What Is Better: Fixed Or Adjustable Rate Of Interest ?

Fixed rate mortgage loans, as the name suggests offers interest rates that remain unchanged during the tenure of the loan. While Adjustable rate loans have interest rates that can fluctuate through the loan tenure, depending on the Prime lending rate. Therefore, once must carefully analyze the situation and take a decision after carefully weighing the current as well as prospective outflow.

In such a situation it is better to look at the market conditions and check how the interest rates seem to be predicted to behave over short term and long term period and decide accordingly. If the interest rates are trending upwards, its best to go for a fixed rate while if the rates are at an all time high and expected to go down, it's advisable to opt for flexible rate mortgage loans.

Is it possible to get loans on rental property?

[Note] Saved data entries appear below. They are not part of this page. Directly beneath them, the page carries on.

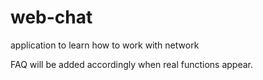 # web-chat
application to learn how to work with network

FAQ will be added accordingly when real functions appear.
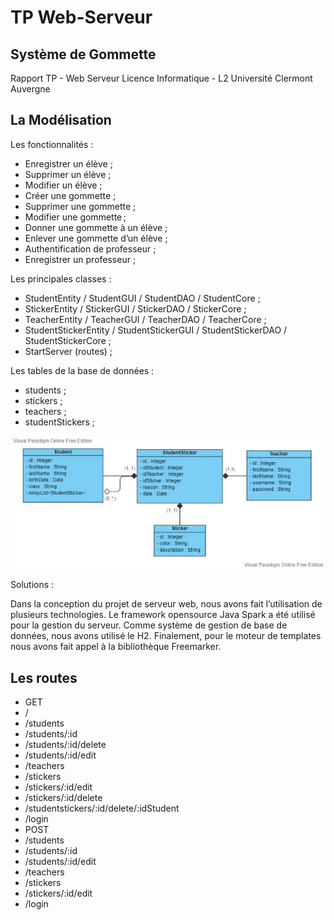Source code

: # TP Web-Serveur


## **Système de Gommette**

Rapport TP - Web Serveur Licence Informatique - L2
Université Clermont Auvergne


## **La Modélisation**

Les fonctionnalités :

- Enregistrer un élève ;
- Supprimer un élève ;
- Modifier un élève ;
- Créer une gommette ;
- Supprimer une gommette ;
- Modifier une gommette ;
- Donner une gommette à un élève ;
- Enlever une gommette d’un élève ;
- Authentification de professeur ;
- Enregistrer un professeur ;

Les principales classes :

- StudentEntity / StudentGUI / StudentDAO / StudentCore ;
- StickerEntity / StickerGUI / StickerDAO / StickerCore ;
- TeacherEntity / TeacherGUI / TeacherDAO / TeacherCore ;
- StudentStickerEntity / StudentStickerGUI / StudentStickerDAO / StudentStickerCore ;
- StartServer (routes) ;

Les tables de la base de données :

- students ;
- stickers ;
- teachers ;
- studentStickers ;

![](https://raw.githubusercontent.com/rafaelbenaion/project-gommet/master/src/Aspose.Words.75a00ed7-36e9-426f-9866-d5e41fd2a974.001.jpeg)

Solutions :

Dans la conception du projet de serveur web, nous avons fait l’utilisation de plusieurs technologies. Le framework opensource Java Spark a été utilisé pour la gestion du serveur. Comme système de gestion de base de données, nous avons utilisé le H2. Finalement, pour le moteur de templates nous avons fait appel à la bibliothèque Freemarker.

## **Les routes**

- GET
- /
- /students
- /students/:id
- /students/:id/delete
- /students/:id/edit
- /teachers
- /stickers
- /stickers/:id/edit
- /stickers/:id/delete
- /studentstickers/:id/delete/:idStudent
- /login
- POST
- /students
- /students/:id
- /students/:id/edit
- /teachers
- /stickers
- /stickers/:id/edit
- /login

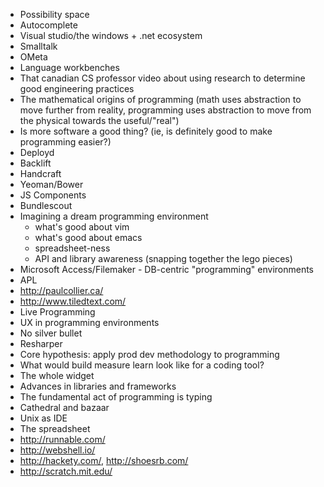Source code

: - Possibility space
- Autocomplete
- Visual studio/the windows + .net ecosystem 
- Smalltalk
- OMeta
- Language workbenches
- That canadian CS professor video about using research to determine good engineering practices
- The mathematical origins of programming (math uses abstraction to move further from reality, programming uses abstraction to move from the physical towards the useful/"real")
- Is more software a good thing? (ie, is definitely good to make programming easier?)
- Deployd
- Backlift
- Handcraft
- Yeoman/Bower
- JS Components
- Bundlescout
- Imagining a dream programming environment
    - what's good about vim
    - what's good about emacs
    - spreadsheet-ness
    - API and library awareness (snapping together the lego pieces)
- Microsoft Access/Filemaker - DB-centric "programming" environments
- APL
- http://paulcollier.ca/
- http://www.tiledtext.com/
- Live Programming
- UX in programming environments
- No silver bullet
- Resharper
- Core hypothesis: apply prod dev methodology to programming
- What would build measure learn look like for a coding tool?
- The whole widget
- Advances in libraries and frameworks
- The fundamental act of programming is typing
- Cathedral and bazaar
- Unix as IDE 
- The spreadsheet
- http://runnable.com/
- http://webshell.io/
- http://hackety.com/, http://shoesrb.com/
- http://scratch.mit.edu/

Many banks and lending organizations offer financing solutions for rented properties, though the rate of interest may be higher than residential property, since there’s an element of risk is higher.

How can I pre-approved loan?

You need to apply for mortgage loans with the necessary financial information, which is analyzed by the lender to determine your eligibility. Once you get a pre approval for a certain loan bracket it helps to set the budget and select property accordingly.

What are known as points?

These are a one-time charge that one pays to lower the interest rate and each point corresponds to 1% of the loan amount.

What are the interest rate and APR in mortgage context?

The interest rate is the price that the lender takes for lending the loan funds, while APR refers to the total costs including all charges and interests over the loan term.

What is Private Mortgage Insurance

This is a mandatory formality in case of first mortgages or first mortgage refinance when the borrower has paid less than 20% down payment. The PMI is a protective cushioning against losses for the lender in case the borrowers fail to repay the mortgage loans. Its premium is normally added to the monthly loan repayment.